**Records provided:**

=-=-=-=-=

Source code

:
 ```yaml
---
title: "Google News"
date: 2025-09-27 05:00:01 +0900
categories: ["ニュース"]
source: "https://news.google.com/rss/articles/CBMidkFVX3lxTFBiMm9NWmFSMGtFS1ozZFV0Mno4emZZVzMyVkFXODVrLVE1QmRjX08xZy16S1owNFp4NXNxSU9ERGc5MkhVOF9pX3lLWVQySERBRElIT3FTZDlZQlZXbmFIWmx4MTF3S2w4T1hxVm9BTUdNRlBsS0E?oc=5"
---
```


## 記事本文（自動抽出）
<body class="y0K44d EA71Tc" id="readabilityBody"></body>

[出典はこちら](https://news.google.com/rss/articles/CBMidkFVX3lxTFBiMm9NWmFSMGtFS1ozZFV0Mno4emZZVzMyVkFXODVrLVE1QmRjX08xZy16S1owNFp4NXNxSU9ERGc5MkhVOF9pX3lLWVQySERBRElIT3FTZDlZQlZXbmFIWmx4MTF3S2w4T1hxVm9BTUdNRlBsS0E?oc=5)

=-=-=-=-=

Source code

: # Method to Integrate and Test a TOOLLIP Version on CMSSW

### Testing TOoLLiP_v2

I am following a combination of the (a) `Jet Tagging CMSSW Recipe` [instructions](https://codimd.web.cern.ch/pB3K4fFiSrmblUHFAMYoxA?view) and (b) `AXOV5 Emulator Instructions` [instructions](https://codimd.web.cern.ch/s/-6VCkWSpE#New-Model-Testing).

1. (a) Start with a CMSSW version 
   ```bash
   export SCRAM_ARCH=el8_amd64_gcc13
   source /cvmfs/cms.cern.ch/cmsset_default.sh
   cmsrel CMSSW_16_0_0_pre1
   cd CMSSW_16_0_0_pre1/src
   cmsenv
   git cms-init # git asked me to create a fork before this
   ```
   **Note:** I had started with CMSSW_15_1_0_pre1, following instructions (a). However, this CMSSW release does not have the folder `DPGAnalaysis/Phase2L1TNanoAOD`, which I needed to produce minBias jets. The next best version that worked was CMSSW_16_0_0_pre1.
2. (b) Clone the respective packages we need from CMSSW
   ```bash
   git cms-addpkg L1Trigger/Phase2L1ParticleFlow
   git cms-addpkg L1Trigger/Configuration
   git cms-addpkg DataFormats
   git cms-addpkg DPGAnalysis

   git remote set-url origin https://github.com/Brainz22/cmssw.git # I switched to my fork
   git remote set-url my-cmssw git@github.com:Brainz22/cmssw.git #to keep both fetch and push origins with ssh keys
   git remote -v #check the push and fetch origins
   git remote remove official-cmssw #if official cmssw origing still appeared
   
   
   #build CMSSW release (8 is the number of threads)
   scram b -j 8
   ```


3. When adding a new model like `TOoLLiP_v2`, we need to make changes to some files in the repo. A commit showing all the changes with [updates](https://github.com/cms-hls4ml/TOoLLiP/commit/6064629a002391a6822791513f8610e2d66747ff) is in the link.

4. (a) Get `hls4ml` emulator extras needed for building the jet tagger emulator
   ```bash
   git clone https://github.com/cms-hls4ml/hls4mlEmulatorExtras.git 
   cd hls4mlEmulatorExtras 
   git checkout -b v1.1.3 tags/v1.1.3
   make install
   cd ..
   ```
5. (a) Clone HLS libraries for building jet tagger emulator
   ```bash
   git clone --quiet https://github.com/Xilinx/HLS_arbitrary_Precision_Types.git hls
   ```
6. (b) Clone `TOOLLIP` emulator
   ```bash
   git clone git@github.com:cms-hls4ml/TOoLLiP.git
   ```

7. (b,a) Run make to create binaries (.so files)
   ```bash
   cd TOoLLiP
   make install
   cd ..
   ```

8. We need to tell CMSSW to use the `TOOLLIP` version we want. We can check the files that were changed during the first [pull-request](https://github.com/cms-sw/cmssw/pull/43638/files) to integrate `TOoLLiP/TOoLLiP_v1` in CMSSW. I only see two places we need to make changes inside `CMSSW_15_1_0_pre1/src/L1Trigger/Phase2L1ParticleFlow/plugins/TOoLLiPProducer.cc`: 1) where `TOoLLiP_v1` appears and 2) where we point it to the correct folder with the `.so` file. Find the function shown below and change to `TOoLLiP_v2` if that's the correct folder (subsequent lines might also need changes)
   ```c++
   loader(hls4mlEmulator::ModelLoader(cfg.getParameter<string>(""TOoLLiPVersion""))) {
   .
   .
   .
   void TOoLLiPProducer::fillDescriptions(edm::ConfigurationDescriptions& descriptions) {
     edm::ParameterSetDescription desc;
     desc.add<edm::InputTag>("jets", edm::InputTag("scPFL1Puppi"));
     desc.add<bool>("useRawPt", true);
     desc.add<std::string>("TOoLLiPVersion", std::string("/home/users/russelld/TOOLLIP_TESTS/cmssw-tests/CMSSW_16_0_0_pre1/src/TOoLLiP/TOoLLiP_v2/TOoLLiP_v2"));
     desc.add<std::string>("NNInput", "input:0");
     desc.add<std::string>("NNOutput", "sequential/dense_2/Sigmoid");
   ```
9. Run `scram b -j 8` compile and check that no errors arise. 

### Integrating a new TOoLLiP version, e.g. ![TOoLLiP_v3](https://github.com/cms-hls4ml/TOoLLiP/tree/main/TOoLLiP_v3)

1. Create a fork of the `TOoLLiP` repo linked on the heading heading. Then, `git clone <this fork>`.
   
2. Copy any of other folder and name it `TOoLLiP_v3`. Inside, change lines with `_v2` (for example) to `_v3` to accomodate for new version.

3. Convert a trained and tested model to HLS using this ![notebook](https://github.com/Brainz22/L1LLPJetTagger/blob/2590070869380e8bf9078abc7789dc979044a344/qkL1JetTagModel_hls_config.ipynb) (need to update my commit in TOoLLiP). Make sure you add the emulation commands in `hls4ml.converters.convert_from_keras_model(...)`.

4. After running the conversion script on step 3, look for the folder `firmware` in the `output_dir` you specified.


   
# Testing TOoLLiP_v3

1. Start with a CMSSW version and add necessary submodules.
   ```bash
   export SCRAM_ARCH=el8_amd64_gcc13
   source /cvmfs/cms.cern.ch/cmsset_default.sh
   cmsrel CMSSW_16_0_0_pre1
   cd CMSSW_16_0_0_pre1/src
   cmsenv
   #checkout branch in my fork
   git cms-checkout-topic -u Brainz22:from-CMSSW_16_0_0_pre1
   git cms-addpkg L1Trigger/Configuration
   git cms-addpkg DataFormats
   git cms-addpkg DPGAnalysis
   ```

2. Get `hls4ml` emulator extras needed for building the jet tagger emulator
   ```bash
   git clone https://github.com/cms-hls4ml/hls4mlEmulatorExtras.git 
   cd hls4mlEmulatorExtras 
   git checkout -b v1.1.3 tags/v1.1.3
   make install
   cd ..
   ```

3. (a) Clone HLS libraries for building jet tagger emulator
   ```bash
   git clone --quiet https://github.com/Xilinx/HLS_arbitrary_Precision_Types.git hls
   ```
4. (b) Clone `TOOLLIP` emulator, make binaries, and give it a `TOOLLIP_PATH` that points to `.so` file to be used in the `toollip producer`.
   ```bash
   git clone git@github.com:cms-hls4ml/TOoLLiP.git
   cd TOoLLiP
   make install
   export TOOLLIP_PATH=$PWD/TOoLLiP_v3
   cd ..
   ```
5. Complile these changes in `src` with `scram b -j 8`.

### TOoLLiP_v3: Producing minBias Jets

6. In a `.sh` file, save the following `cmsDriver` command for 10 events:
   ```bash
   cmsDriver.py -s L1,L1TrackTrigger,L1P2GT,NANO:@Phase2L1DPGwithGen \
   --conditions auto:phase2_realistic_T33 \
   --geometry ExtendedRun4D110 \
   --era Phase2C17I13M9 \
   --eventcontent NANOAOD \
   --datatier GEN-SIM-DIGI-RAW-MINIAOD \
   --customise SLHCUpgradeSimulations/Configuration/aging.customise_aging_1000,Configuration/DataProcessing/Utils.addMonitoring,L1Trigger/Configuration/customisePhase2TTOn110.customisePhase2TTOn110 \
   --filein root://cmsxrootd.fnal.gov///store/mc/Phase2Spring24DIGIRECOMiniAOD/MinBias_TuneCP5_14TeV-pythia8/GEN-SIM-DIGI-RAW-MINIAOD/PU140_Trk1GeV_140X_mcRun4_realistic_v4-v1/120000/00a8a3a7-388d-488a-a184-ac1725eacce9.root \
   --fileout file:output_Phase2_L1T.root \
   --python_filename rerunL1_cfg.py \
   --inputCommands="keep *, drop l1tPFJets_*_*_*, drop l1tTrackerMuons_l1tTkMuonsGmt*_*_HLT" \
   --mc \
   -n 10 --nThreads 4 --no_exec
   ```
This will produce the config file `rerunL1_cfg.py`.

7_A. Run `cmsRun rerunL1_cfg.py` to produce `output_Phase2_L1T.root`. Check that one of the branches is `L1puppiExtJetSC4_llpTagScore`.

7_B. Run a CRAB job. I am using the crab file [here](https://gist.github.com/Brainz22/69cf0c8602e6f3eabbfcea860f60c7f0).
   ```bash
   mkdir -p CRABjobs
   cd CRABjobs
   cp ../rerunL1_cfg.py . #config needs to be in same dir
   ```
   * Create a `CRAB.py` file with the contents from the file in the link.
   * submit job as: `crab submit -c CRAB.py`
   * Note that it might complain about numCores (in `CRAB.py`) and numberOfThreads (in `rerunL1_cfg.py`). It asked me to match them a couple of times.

=-=-=-=-=

Whenever a line in the material contains the word "remote", copy that line.

**Reply:**
   git remote set-url origin https://github.com/Brainz22/cmssw.git # I switched to my fork
   git remote set-url my-cmssw git@github.com:Brainz22/cmssw.git #to keep both fetch and push origins with ssh keys
   git remote -v #check the push and fetch origins
   git remote remove official-cmssw #if official cmssw origing still appeared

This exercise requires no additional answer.